Dataset extract below:

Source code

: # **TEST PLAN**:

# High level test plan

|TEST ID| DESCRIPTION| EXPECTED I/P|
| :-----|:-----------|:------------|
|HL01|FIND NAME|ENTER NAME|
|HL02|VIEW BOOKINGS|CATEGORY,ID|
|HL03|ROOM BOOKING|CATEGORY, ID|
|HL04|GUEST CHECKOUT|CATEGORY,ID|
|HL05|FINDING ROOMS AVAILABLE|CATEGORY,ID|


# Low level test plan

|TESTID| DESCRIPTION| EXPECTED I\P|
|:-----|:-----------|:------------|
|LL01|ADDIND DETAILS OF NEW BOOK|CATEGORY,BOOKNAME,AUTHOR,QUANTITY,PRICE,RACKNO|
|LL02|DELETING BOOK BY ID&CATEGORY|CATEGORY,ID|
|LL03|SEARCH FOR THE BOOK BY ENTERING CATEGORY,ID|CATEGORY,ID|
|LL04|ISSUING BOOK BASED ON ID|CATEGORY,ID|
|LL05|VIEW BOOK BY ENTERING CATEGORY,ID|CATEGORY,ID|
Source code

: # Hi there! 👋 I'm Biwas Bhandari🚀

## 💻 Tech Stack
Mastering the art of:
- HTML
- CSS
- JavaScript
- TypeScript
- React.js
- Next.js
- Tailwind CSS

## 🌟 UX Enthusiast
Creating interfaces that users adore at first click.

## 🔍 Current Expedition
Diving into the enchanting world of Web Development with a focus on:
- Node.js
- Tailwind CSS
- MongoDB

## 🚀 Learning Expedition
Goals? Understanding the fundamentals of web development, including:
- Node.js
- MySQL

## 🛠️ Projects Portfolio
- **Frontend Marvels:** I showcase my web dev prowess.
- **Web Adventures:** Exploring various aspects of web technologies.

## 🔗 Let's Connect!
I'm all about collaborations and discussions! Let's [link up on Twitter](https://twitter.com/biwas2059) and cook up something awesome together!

End of Dataset extract.

About this exercise
Using the data above, repeat exactly the lines that begin at the line with "BASED ON ID|CATEGORY,ID|" and end at the line with "## 🚀 Learning Expedition", both ends included.

Reply to the exercise
|LL04|ISSUING BOOK BASED ON ID|CATEGORY,ID|
|LL05|VIEW BOOK BY ENTERING CATEGORY,ID|CATEGORY,ID|
Source code

: # Hi there! 👋 I'm Biwas Bhandari🚀

## 💻 Tech Stack
Mastering the art of:
- HTML
- CSS
- JavaScript
- TypeScript
- React.js
- Next.js
- Tailwind CSS

## 🌟 UX Enthusiast
Creating interfaces that users adore at first click.

## 🔍 Current Expedition
Diving into the enchanting world of Web Development with a focus on:
- Node.js
- Tailwind CSS
- MongoDB

## 🚀 Learning Expedition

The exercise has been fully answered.